Re: [PATCH 3/5] sched: cpufreq: call cpufreq hook from remote CPUs

From: Rafael J. Wysocki
Date: Thu May 19 2016 - 17:06:21 EST


On Thu, May 19, 2016 at 9:19 PM, Steve Muckle <steve.muckle@xxxxxxxxxx> wrote:
> On Thu, May 19, 2016 at 02:00:54PM +0200, Rafael J. Wysocki wrote:
>> On Thu, May 19, 2016 at 1:33 AM, Rafael J. Wysocki <rafael@xxxxxxxxxx> wrote:
>> > On Mon, May 9, 2016 at 11:20 PM, Steve Muckle <steve.muckle@xxxxxxxxxx> wrote:
>> >> Without calling the cpufreq hook for a remote wakeup it is possible
>> >> for such a wakeup to go unnoticed by cpufreq on the target CPU for up
>> >> to a full tick. This can occur if the target CPU is running a
>> >> CPU-bound task and preemption does not occur. If preemption does occur
>> >> then the scheduler is expected to run soon on the target CPU anyway so
>> >> invoking the cpufreq hook on the remote wakeup is not required.
>> >>
>> >> In order to avoid unnecessary interprocessor communication in the
>> >> governor for the preemption case, the existing hook (which happens
>> >> before preemption is decided) is only called when the target CPU
>> >> is within the current CPU's cpufreq policy. A new hook is added in
>> >> check_preempt_curr() to handle events outside the current CPU's
>> >> cpufreq policy where preemption does not happen.
>> >>
>> >> Some governors may opt to not receive remote CPU callbacks. This
>> >> behavior is possible by providing NULL as the new policy_cpus
>> >> parameter to cpufreq_add_update_util_hook(). Callbacks will only be
>> >> issued in this case when the target CPU and the current CPU are the
>> >> same. Otherwise policy_cpus is used to determine what is a local
>> >> vs. remote callback.
>> >
>> > I don't really like the extra complexity added by this patch.
>> >
>> > It makes the code look fragile at some places
>
> Perhaps I can improve these, can you point them out?
>
>> > and it only really matters for schedutil
>
> True. As we are trying to create an integrated scheduler+CPU frequency
> control solution I think some of this is to be expected, and should be
> worthwhile since this is hopefully the future and will eventually
> replace the need for the other governors.
>
>> > and for the fast switch case in there.
>
> Once there is a high priority context for the slow path I expect it to
> benefit from this as well.

I don't think that saving an occasional IPI would matter for that case
overall, though.

>> >
>> > Overall, it looks like a premature optimization to me.
>
> Are you referring to this new approach of avoiding duplicate IPIs,

Yes.

> or supporting updates on remote wakeups overall?
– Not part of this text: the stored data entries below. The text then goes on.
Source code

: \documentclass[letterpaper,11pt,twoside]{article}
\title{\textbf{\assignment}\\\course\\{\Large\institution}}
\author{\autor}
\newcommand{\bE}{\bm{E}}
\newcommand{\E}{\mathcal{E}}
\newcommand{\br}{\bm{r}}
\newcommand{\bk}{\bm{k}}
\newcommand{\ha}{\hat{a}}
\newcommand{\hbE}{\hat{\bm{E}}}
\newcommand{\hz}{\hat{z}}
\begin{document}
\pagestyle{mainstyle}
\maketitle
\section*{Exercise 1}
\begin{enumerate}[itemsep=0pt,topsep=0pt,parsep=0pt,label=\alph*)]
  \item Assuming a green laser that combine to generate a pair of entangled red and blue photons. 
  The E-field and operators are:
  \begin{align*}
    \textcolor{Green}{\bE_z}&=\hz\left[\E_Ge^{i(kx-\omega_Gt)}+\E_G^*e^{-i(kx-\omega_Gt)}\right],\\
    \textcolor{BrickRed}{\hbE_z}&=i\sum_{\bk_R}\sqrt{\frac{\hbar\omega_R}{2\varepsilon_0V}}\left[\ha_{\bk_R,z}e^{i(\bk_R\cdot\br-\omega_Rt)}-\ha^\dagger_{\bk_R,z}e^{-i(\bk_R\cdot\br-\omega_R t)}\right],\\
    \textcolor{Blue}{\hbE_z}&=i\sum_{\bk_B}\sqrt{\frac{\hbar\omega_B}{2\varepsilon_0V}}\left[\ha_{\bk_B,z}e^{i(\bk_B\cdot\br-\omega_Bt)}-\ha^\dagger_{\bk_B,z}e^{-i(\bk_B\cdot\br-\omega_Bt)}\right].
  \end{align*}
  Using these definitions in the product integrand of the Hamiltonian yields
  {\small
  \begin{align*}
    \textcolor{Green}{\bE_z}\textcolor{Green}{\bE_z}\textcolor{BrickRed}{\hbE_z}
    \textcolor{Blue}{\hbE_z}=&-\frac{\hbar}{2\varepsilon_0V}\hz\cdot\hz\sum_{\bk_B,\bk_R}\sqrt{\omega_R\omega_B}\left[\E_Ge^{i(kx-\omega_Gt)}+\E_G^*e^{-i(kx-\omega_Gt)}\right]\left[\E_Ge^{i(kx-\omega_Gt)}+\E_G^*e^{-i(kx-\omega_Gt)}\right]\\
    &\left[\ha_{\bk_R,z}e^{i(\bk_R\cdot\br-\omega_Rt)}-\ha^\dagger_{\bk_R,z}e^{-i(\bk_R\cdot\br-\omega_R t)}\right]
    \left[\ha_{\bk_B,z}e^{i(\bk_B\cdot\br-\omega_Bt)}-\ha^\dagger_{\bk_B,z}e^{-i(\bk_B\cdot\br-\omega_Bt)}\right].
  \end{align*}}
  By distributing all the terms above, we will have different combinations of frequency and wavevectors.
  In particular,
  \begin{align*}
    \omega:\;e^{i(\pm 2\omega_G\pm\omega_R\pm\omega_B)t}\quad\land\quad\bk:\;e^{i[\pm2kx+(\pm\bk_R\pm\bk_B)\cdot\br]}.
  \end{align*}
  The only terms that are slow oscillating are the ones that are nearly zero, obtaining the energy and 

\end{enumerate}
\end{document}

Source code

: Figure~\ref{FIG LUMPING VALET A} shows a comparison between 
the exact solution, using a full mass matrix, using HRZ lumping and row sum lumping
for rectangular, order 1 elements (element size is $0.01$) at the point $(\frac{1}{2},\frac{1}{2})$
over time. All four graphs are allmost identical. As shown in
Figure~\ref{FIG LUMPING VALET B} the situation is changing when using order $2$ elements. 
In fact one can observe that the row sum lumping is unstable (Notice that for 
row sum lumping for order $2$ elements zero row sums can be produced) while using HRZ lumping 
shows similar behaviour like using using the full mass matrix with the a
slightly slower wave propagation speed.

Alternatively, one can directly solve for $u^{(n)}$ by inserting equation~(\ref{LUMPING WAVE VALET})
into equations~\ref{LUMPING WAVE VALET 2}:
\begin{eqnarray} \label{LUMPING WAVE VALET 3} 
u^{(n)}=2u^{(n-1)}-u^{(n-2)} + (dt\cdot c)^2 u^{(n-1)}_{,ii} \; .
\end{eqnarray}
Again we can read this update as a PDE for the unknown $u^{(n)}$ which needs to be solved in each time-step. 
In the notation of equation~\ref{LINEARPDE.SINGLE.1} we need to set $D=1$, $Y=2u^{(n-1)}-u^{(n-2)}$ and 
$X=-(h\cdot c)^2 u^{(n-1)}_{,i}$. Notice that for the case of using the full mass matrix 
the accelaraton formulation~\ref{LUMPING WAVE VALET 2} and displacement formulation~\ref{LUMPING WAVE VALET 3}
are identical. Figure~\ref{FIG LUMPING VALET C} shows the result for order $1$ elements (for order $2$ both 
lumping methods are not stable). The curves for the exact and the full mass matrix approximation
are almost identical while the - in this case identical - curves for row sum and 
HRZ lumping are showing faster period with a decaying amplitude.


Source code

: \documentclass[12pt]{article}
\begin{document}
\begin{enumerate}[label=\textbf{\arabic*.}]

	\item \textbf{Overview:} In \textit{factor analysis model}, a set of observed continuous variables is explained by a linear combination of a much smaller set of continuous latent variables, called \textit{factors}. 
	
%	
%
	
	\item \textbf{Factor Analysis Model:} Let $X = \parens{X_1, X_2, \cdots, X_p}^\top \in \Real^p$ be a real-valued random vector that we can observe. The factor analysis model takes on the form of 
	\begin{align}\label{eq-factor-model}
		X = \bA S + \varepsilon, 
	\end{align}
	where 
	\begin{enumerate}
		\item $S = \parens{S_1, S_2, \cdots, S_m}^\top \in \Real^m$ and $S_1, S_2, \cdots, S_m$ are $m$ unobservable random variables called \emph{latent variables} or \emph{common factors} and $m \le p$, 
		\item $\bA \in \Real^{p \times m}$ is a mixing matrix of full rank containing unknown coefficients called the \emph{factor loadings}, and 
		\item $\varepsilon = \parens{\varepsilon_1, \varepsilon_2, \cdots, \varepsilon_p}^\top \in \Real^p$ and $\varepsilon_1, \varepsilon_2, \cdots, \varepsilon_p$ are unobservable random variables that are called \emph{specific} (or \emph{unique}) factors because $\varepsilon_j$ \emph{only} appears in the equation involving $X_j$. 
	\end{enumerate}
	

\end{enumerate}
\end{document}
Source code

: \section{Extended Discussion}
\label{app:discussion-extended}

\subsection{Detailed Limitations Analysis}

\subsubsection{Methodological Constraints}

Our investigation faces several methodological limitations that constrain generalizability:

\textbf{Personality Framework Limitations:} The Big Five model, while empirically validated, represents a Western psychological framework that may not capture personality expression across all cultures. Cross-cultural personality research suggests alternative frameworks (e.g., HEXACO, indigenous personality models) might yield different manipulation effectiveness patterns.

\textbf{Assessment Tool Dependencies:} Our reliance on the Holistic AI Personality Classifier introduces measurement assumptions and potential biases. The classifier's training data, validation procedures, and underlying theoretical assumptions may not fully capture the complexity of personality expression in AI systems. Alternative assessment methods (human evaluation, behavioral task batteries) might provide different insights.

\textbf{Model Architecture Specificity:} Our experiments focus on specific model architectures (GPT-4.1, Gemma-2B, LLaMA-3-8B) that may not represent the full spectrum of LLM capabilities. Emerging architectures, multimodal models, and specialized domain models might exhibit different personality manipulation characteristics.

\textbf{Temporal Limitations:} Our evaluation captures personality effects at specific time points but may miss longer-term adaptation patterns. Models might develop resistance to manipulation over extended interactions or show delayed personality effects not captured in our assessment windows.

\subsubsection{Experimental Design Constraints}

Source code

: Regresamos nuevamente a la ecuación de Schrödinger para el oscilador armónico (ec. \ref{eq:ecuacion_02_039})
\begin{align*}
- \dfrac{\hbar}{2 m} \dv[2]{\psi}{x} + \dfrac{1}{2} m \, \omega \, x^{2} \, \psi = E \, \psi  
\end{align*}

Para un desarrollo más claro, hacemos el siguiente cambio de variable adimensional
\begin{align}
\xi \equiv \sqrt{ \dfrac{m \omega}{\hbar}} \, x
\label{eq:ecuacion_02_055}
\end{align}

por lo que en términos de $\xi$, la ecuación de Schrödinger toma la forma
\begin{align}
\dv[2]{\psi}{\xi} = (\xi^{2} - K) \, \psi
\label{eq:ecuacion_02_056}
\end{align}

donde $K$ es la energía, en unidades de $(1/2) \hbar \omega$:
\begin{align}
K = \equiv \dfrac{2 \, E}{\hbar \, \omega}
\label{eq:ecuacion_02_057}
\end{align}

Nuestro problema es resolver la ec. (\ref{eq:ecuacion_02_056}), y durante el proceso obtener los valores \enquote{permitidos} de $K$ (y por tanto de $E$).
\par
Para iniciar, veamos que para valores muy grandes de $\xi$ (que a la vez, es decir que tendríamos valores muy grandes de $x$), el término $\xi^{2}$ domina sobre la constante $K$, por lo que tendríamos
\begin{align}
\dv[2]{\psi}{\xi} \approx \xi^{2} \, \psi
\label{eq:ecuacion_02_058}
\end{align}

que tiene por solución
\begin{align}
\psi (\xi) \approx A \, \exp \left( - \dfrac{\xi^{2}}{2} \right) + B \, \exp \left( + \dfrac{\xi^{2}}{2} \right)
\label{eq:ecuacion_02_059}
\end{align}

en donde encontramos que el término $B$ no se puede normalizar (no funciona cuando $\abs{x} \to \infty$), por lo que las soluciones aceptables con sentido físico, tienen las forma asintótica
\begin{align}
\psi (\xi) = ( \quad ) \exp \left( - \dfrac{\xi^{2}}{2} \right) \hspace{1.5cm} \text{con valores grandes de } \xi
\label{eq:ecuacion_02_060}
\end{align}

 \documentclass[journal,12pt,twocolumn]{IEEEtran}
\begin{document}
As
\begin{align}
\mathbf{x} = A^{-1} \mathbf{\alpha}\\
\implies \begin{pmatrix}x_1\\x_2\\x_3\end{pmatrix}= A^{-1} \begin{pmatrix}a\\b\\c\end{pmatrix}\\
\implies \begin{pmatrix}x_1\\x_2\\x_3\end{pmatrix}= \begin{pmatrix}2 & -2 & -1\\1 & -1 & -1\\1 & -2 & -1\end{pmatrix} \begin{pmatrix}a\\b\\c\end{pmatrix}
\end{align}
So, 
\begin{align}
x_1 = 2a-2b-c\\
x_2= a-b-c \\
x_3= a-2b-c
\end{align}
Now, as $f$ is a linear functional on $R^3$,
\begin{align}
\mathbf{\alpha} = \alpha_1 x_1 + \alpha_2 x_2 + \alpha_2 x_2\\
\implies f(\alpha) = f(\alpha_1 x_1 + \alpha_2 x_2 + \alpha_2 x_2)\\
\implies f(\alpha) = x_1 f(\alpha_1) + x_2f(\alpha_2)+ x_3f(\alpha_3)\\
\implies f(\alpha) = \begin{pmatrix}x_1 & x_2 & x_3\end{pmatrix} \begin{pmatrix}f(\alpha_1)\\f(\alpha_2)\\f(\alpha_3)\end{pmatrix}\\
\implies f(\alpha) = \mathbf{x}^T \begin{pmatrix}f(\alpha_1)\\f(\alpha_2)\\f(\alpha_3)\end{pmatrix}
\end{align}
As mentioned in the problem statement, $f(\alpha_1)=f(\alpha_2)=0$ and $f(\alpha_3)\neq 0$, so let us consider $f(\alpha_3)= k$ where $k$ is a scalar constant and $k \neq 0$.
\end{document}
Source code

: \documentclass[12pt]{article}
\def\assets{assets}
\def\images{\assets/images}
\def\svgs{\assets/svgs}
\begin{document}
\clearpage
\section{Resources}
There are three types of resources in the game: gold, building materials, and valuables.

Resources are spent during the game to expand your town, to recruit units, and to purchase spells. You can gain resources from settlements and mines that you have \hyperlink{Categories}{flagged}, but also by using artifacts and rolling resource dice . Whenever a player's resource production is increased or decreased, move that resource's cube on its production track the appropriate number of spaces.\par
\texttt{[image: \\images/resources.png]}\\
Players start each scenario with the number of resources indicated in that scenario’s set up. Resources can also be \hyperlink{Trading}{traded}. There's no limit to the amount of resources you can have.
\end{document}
No. I already said I would be fine with that if done properly.

> The duplicate IPI thing is admittedly not required for the problem I'm
> looking to solve but I figured at least some people would be concerned
> about it.

Avoiding IPIs that aren't necessary is fine by me in general, but
doing that at the scheduler level doesn't seem to be necessary as I
said.

> If folks can live with it for now then I can go back to the
> simpler approach I had in my first posting.

Please at least avoid introducing internal cpufreq concepts into the
scheduler uncleanly.

>> In particular, the dance with checking the policy CPUs from the
>> scheduler is questionable (the scheduler might be interested in this
>> information for other purposes too and hooking it up in an ad-hoc way
>> just for cpufreq doesn't seem to be appropriate from that perspective)
>> and also doesn't seem to be necessary.
>>
>> You can check if the current CPU is a policy one from the governor and
>> if that is the case, simply run the frequency update on it directly
>> without any IPI (because if both the target CPU and the current CPU
>> belong to the same policy, it doesn't matter which one of them will
>> run the update).
>
> The checking of policy CPUs from the scheduler was done so as to
> minimize the number of calls to the hook, given their expense.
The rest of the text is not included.